He was big: tall and gangley, really thin. He smalled rather nice actually,
and was pretty handsom if you manage to over look his eyebrows. (Granted this is not
an easy task You try to look him in the eye then suddenly EYEBROWS! You
carefully focus on to the rest of his face again then EYEBROWS!) Coming out of
his room was a sad Japanese song. It was definatley not rock, and it was very good.

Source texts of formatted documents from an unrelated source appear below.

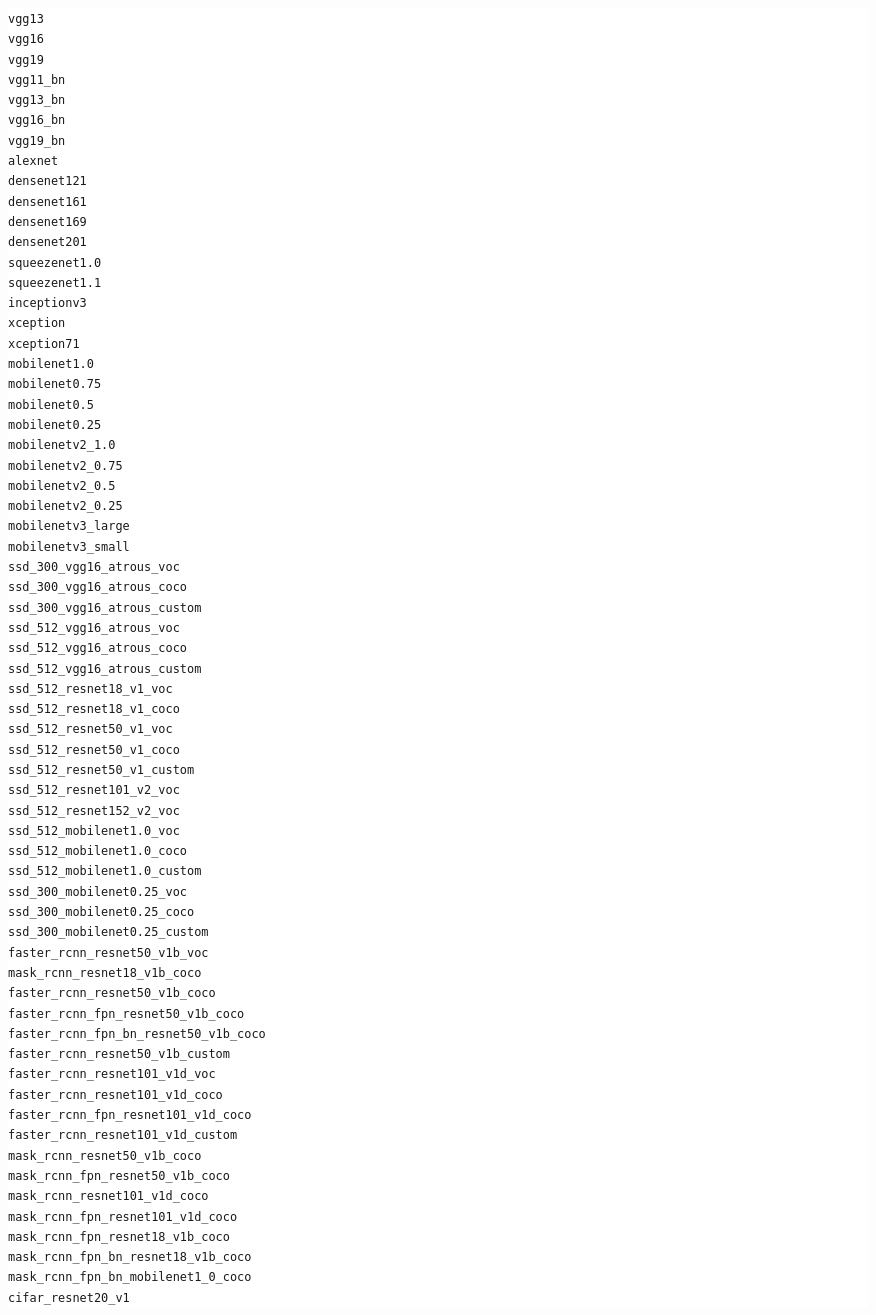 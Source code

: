     vgg13
    vgg16
    vgg19
    vgg11_bn
    vgg13_bn
    vgg16_bn
    vgg19_bn
    alexnet
    densenet121
    densenet161
    densenet169
    densenet201
    squeezenet1.0
    squeezenet1.1
    inceptionv3
    xception
    xception71
    mobilenet1.0
    mobilenet0.75
    mobilenet0.5
    mobilenet0.25
    mobilenetv2_1.0
    mobilenetv2_0.75
    mobilenetv2_0.5
    mobilenetv2_0.25
    mobilenetv3_large
    mobilenetv3_small
    ssd_300_vgg16_atrous_voc
    ssd_300_vgg16_atrous_coco
    ssd_300_vgg16_atrous_custom
    ssd_512_vgg16_atrous_voc
    ssd_512_vgg16_atrous_coco
    ssd_512_vgg16_atrous_custom
    ssd_512_resnet18_v1_voc
    ssd_512_resnet18_v1_coco
    ssd_512_resnet50_v1_voc
    ssd_512_resnet50_v1_coco
    ssd_512_resnet50_v1_custom
    ssd_512_resnet101_v2_voc
    ssd_512_resnet152_v2_voc
    ssd_512_mobilenet1.0_voc
    ssd_512_mobilenet1.0_coco
    ssd_512_mobilenet1.0_custom
    ssd_300_mobilenet0.25_voc
    ssd_300_mobilenet0.25_coco
    ssd_300_mobilenet0.25_custom
    faster_rcnn_resnet50_v1b_voc
    mask_rcnn_resnet18_v1b_coco
    faster_rcnn_resnet50_v1b_coco
    faster_rcnn_fpn_resnet50_v1b_coco
    faster_rcnn_fpn_bn_resnet50_v1b_coco
    faster_rcnn_resnet50_v1b_custom
    faster_rcnn_resnet101_v1d_voc
    faster_rcnn_resnet101_v1d_coco
    faster_rcnn_fpn_resnet101_v1d_coco
    faster_rcnn_resnet101_v1d_custom
    mask_rcnn_resnet50_v1b_coco
    mask_rcnn_fpn_resnet50_v1b_coco
    mask_rcnn_resnet101_v1d_coco
    mask_rcnn_fpn_resnet101_v1d_coco
    mask_rcnn_fpn_resnet18_v1b_coco
    mask_rcnn_fpn_bn_resnet18_v1b_coco
    mask_rcnn_fpn_bn_mobilenet1_0_coco
    cifar_resnet20_v1
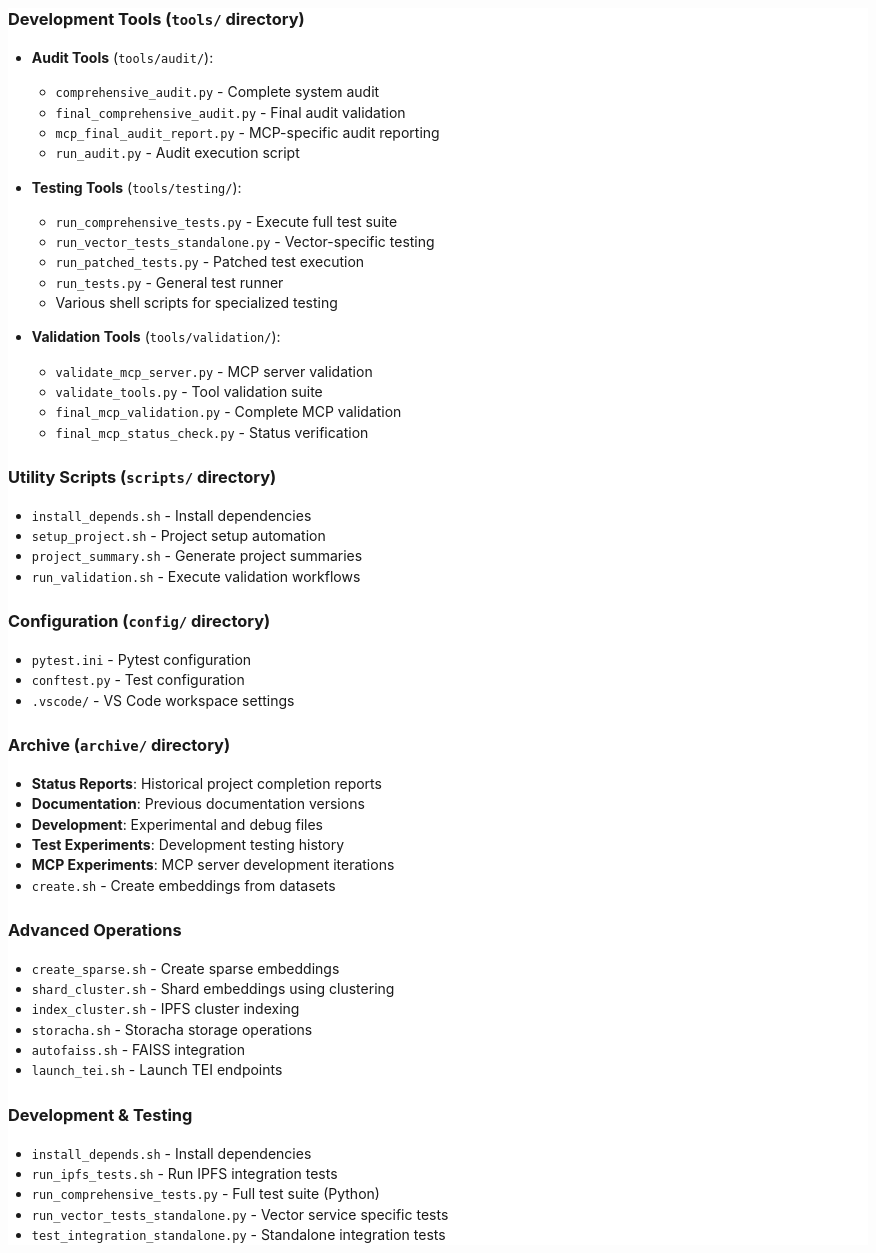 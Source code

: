 ### Development Tools (`tools/` directory)
- **Audit Tools** (`tools/audit/`):
  - `comprehensive_audit.py` - Complete system audit
  - `final_comprehensive_audit.py` - Final audit validation
  - `mcp_final_audit_report.py` - MCP-specific audit reporting
  - `run_audit.py` - Audit execution script

- **Testing Tools** (`tools/testing/`):
  - `run_comprehensive_tests.py` - Execute full test suite
  - `run_vector_tests_standalone.py` - Vector-specific testing
  - `run_patched_tests.py` - Patched test execution
  - `run_tests.py` - General test runner
  - Various shell scripts for specialized testing

- **Validation Tools** (`tools/validation/`):
  - `validate_mcp_server.py` - MCP server validation
  - `validate_tools.py` - Tool validation suite
  - `final_mcp_validation.py` - Complete MCP validation
  - `final_mcp_status_check.py` - Status verification

### Utility Scripts (`scripts/` directory)
- `install_depends.sh` - Install dependencies
- `setup_project.sh` - Project setup automation
- `project_summary.sh` - Generate project summaries
- `run_validation.sh` - Execute validation workflows

### Configuration (`config/` directory)
- `pytest.ini` - Pytest configuration
- `conftest.py` - Test configuration
- `.vscode/` - VS Code workspace settings

### Archive (`archive/` directory)
- **Status Reports**: Historical project completion reports
- **Documentation**: Previous documentation versions
- **Development**: Experimental and debug files
- **Test Experiments**: Development testing history
- **MCP Experiments**: MCP server development iterations
- `create.sh` - Create embeddings from datasets

### Advanced Operations  
- `create_sparse.sh` - Create sparse embeddings
- `shard_cluster.sh` - Shard embeddings using clustering
- `index_cluster.sh` - IPFS cluster indexing
- `storacha.sh` - Storacha storage operations
- `autofaiss.sh` - FAISS integration
- `launch_tei.sh` - Launch TEI endpoints

### Development & Testing
- `install_depends.sh` - Install dependencies
- `run_ipfs_tests.sh` - Run IPFS integration tests
- `run_comprehensive_tests.py` - Full test suite (Python)
- `run_vector_tests_standalone.py` - Vector service specific tests
- `test_integration_standalone.py` - Standalone integration tests
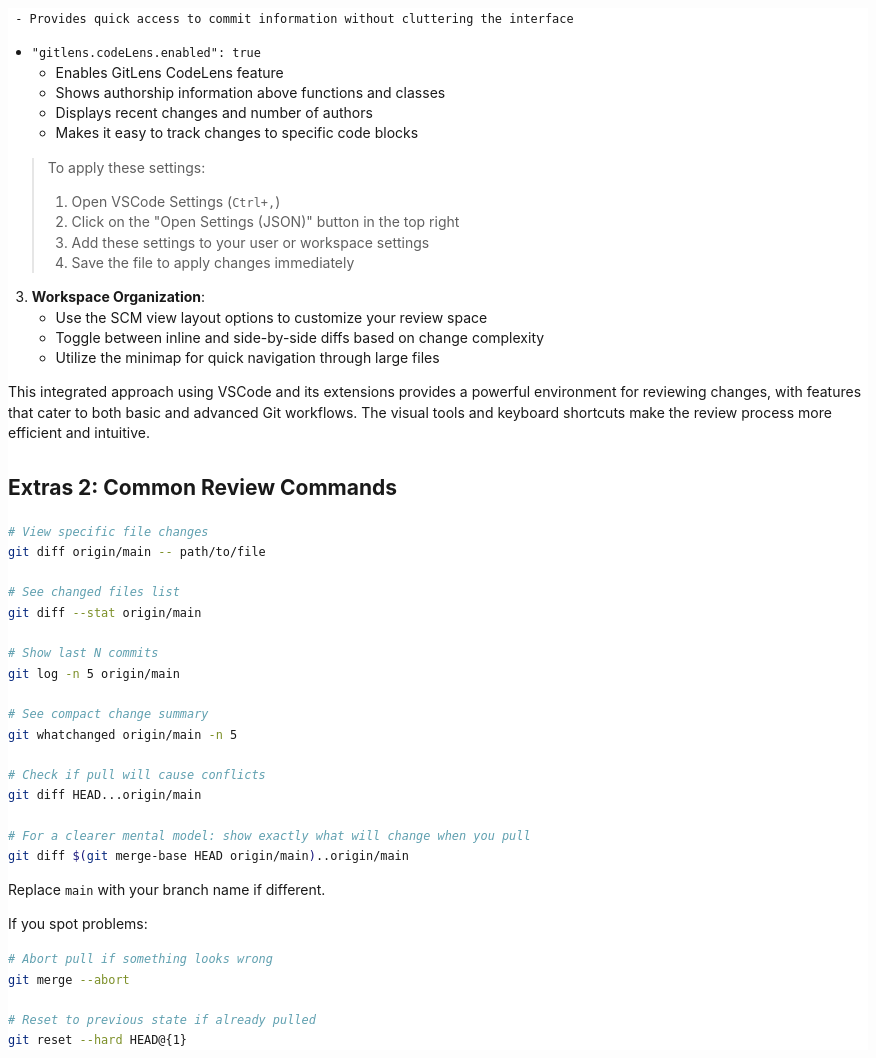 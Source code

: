      - Provides quick access to commit information without cluttering the interface
   - `"gitlens.codeLens.enabled": true`
     - Enables GitLens CodeLens feature
     - Shows authorship information above functions and classes
     - Displays recent changes and number of authors
     - Makes it easy to track changes to specific code blocks

   > To apply these settings:
   >
   > 1. Open VSCode Settings (`Ctrl+,`)
   > 2. Click on the "Open Settings (JSON)" button in the top right
   > 3. Add these settings to your user or workspace settings
   > 4. Save the file to apply changes immediately

3. **Workspace Organization**:
   - Use the SCM view layout options to customize your review space
   - Toggle between inline and side-by-side diffs based on change complexity
   - Utilize the minimap for quick navigation through large files

This integrated approach using VSCode and its extensions provides a powerful environment for reviewing changes, with features that cater to both basic and advanced Git workflows. The visual tools and keyboard shortcuts make the review process more efficient and intuitive.

## Extras 2: Common Review Commands

```bash
# View specific file changes
git diff origin/main -- path/to/file

# See changed files list
git diff --stat origin/main

# Show last N commits
git log -n 5 origin/main

# See compact change summary
git whatchanged origin/main -n 5

# Check if pull will cause conflicts
git diff HEAD...origin/main

# For a clearer mental model: show exactly what will change when you pull
git diff $(git merge-base HEAD origin/main)..origin/main
```

Replace `main` with your branch name if different.

If you spot problems:

```bash
# Abort pull if something looks wrong
git merge --abort

# Reset to previous state if already pulled
git reset --hard HEAD@{1}
```
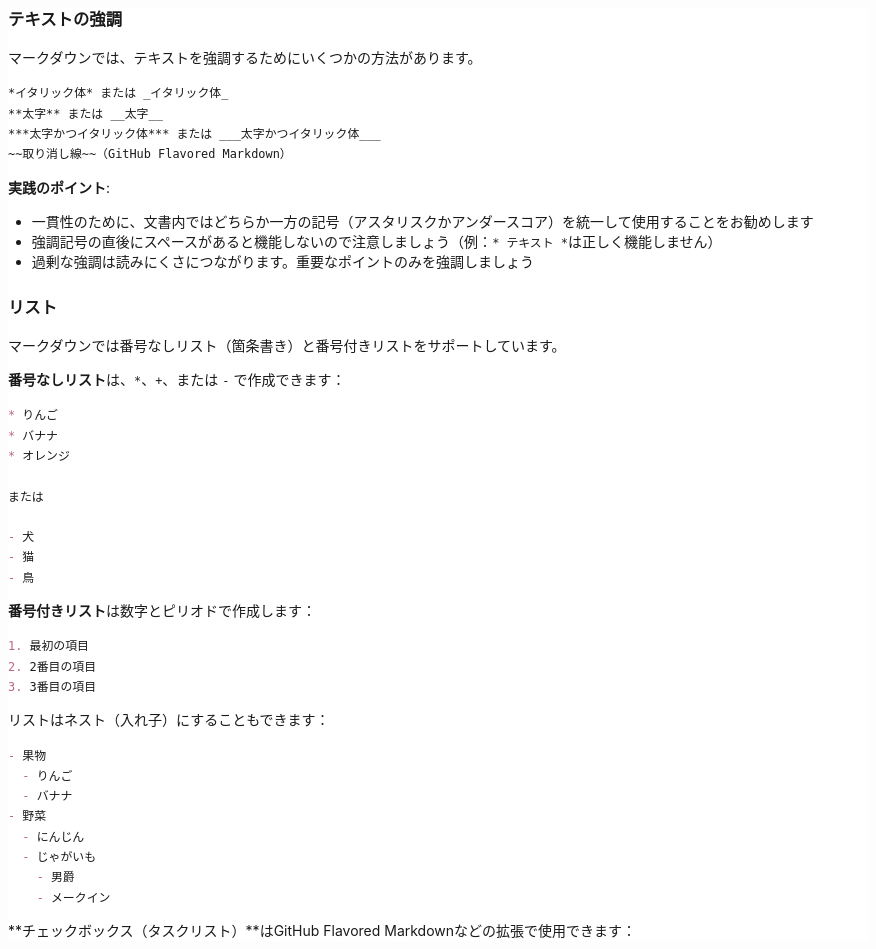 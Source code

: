 ### テキストの強調

マークダウンでは、テキストを強調するためにいくつかの方法があります。

```markdown
*イタリック体* または _イタリック体_
**太字** または __太字__
***太字かつイタリック体*** または ___太字かつイタリック体___
~~取り消し線~~（GitHub Flavored Markdown）
```

**実践のポイント**:
- 一貫性のために、文書内ではどちらか一方の記号（アスタリスクかアンダースコア）を統一して使用することをお勧めします
- 強調記号の直後にスペースがあると機能しないので注意しましょう（例：`* テキスト *`は正しく機能しません）
- 過剰な強調は読みにくさにつながります。重要なポイントのみを強調しましょう

### リスト

マークダウンでは番号なしリスト（箇条書き）と番号付きリストをサポートしています。

**番号なしリスト**は、`*`、`+`、または `-` で作成できます：

```markdown
* りんご
* バナナ
* オレンジ

または

- 犬
- 猫
- 鳥
```

**番号付きリスト**は数字とピリオドで作成します：

```markdown
1. 最初の項目
2. 2番目の項目
3. 3番目の項目
```

リストはネスト（入れ子）にすることもできます：

```markdown
- 果物
  - りんご
  - バナナ
- 野菜
  - にんじん
  - じゃがいも
    - 男爵
    - メークイン
```

**チェックボックス（タスクリスト）**はGitHub Flavored Markdownなどの拡張で使用できます：
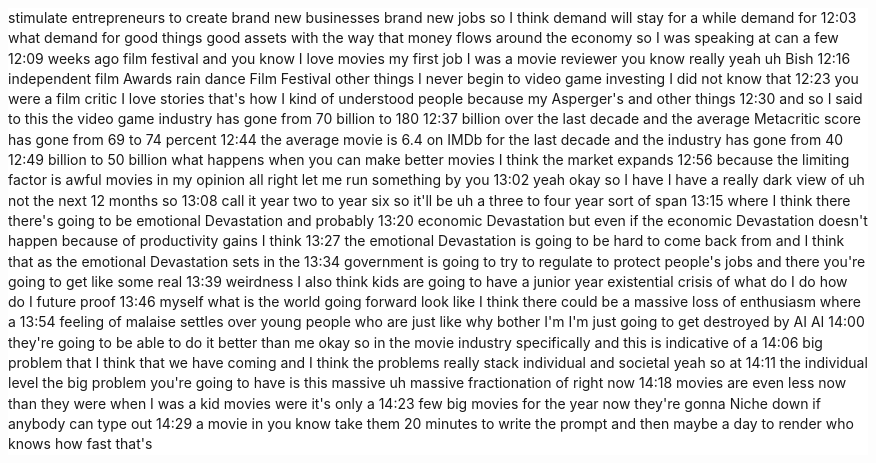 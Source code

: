 stimulate entrepreneurs to create brand new businesses brand new jobs so I think demand will stay for a while demand for
12:03
what demand for good things good assets with the way that money flows around the economy so I was speaking at can a few
12:09
weeks ago film festival and you know I love movies my first job I was a movie reviewer you know really yeah uh Bish
12:16
independent film Awards rain dance Film Festival other things I never begin to video game investing I did not know that
12:23
you were a film critic I love stories that's how I kind of understood people because my Asperger's and other things
12:30
and so I said to this the video game industry has gone from 70 billion to 180
12:37
billion over the last decade and the average Metacritic score has gone from 69 to 74 percent
12:44
the average movie is 6.4 on IMDb for the last decade and the industry has gone from 40
12:49
billion to 50 billion what happens when you can make better movies I think the market expands
12:56
because the limiting factor is awful movies in my opinion all right let me run something by you
13:02
yeah okay so I have I have a really dark view of uh not the next 12 months so
13:08
call it year two to year six so it'll be uh a three to four year sort of span
13:15
where I think there there's going to be emotional Devastation and probably
13:20
economic Devastation but even if the economic Devastation doesn't happen because of productivity gains I think
13:27
the emotional Devastation is going to be hard to come back from and I think that as the emotional Devastation sets in the
13:34
government is going to try to regulate to protect people's jobs and there you're going to get like some real
13:39
weirdness I also think kids are going to have a junior year existential crisis of what do I do how do I future proof
13:46
myself what is the world going forward look like I think there could be a massive loss of enthusiasm where a
13:54
feeling of malaise settles over young people who are just like why bother I'm I'm just going to get destroyed by AI AI
14:00
they're going to be able to do it better than me okay so in the movie industry specifically and this is indicative of a
14:06
big problem that I think that we have coming and I think the problems really stack individual and societal yeah so at
14:11
the individual level the big problem you're going to have is this massive uh massive fractionation of right now
14:18
movies are even less now than they were when I was a kid movies were it's only a
14:23
few big movies for the year now they're gonna Niche down if anybody can type out
14:29
a movie in you know take them 20 minutes to write the prompt and then maybe a day to render who knows how fast that's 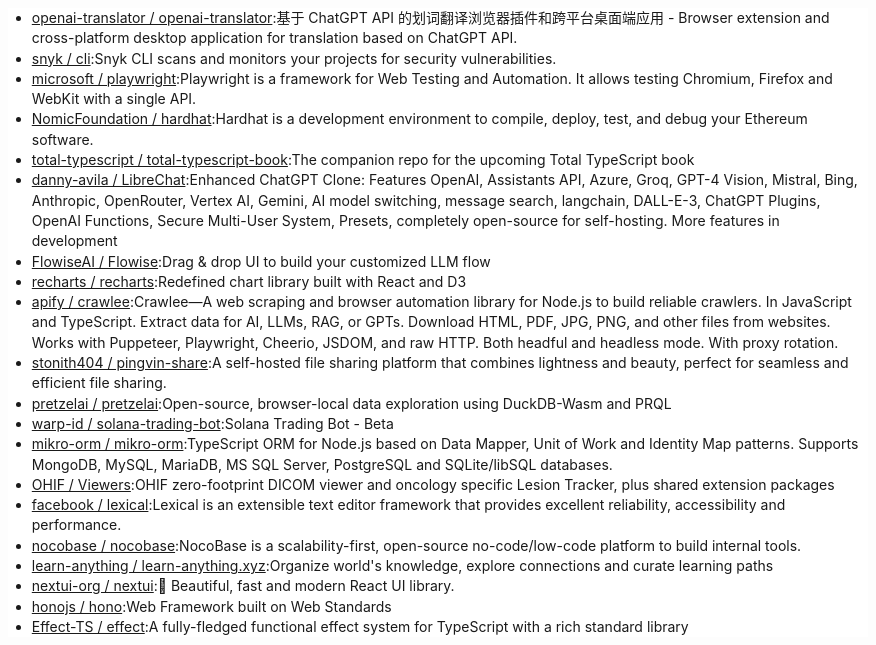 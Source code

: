 * [openai-translator / openai-translator](https://github.com/openai-translator/openai-translator):基于 ChatGPT API 的划词翻译浏览器插件和跨平台桌面端应用 - Browser extension and cross-platform desktop application for translation based on ChatGPT API.
* [snyk / cli](https://github.com/snyk/cli):Snyk CLI scans and monitors your projects for security vulnerabilities.
* [microsoft / playwright](https://github.com/microsoft/playwright):Playwright is a framework for Web Testing and Automation. It allows testing Chromium, Firefox and WebKit with a single API.
* [NomicFoundation / hardhat](https://github.com/NomicFoundation/hardhat):Hardhat is a development environment to compile, deploy, test, and debug your Ethereum software.
* [total-typescript / total-typescript-book](https://github.com/total-typescript/total-typescript-book):The companion repo for the upcoming Total TypeScript book
* [danny-avila / LibreChat](https://github.com/danny-avila/LibreChat):Enhanced ChatGPT Clone: Features OpenAI, Assistants API, Azure, Groq, GPT-4 Vision, Mistral, Bing, Anthropic, OpenRouter, Vertex AI, Gemini, AI model switching, message search, langchain, DALL-E-3, ChatGPT Plugins, OpenAI Functions, Secure Multi-User System, Presets, completely open-source for self-hosting. More features in development
* [FlowiseAI / Flowise](https://github.com/FlowiseAI/Flowise):Drag & drop UI to build your customized LLM flow
* [recharts / recharts](https://github.com/recharts/recharts):Redefined chart library built with React and D3
* [apify / crawlee](https://github.com/apify/crawlee):Crawlee—A web scraping and browser automation library for Node.js to build reliable crawlers. In JavaScript and TypeScript. Extract data for AI, LLMs, RAG, or GPTs. Download HTML, PDF, JPG, PNG, and other files from websites. Works with Puppeteer, Playwright, Cheerio, JSDOM, and raw HTTP. Both headful and headless mode. With proxy rotation.
* [stonith404 / pingvin-share](https://github.com/stonith404/pingvin-share):A self-hosted file sharing platform that combines lightness and beauty, perfect for seamless and efficient file sharing.
* [pretzelai / pretzelai](https://github.com/pretzelai/pretzelai):Open-source, browser-local data exploration using DuckDB-Wasm and PRQL
* [warp-id / solana-trading-bot](https://github.com/warp-id/solana-trading-bot):Solana Trading Bot - Beta
* [mikro-orm / mikro-orm](https://github.com/mikro-orm/mikro-orm):TypeScript ORM for Node.js based on Data Mapper, Unit of Work and Identity Map patterns. Supports MongoDB, MySQL, MariaDB, MS SQL Server, PostgreSQL and SQLite/libSQL databases.
* [OHIF / Viewers](https://github.com/OHIF/Viewers):OHIF zero-footprint DICOM viewer and oncology specific Lesion Tracker, plus shared extension packages
* [facebook / lexical](https://github.com/facebook/lexical):Lexical is an extensible text editor framework that provides excellent reliability, accessibility and performance.
* [nocobase / nocobase](https://github.com/nocobase/nocobase):NocoBase is a scalability-first, open-source no-code/low-code platform to build internal tools.
* [learn-anything / learn-anything.xyz](https://github.com/learn-anything/learn-anything.xyz):Organize world's knowledge, explore connections and curate learning paths
* [nextui-org / nextui](https://github.com/nextui-org/nextui):🚀 Beautiful, fast and modern React UI library.
* [honojs / hono](https://github.com/honojs/hono):Web Framework built on Web Standards
* [Effect-TS / effect](https://github.com/Effect-TS/effect):A fully-fledged functional effect system for TypeScript with a rich standard library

      Of course none of this helped me insult him. So as a last resort I said
"Your... Er... Wearing a stupid... Belt?" I guessed. I really don't know what I
expected his reaction to that would be. I mean Mom shocked me so why wouldn't he? But
of course I had the vague notion that he would smile a bit and let me in, or
alternatley, turn without a word and slam the door in my face. Instead he somehow
managed to raise those hefty eyebrows a bit and said "Nice try squirt. Come on in
before I recover my common sense." And with that he turned and walked into the room,
pushing the door further open on his way out.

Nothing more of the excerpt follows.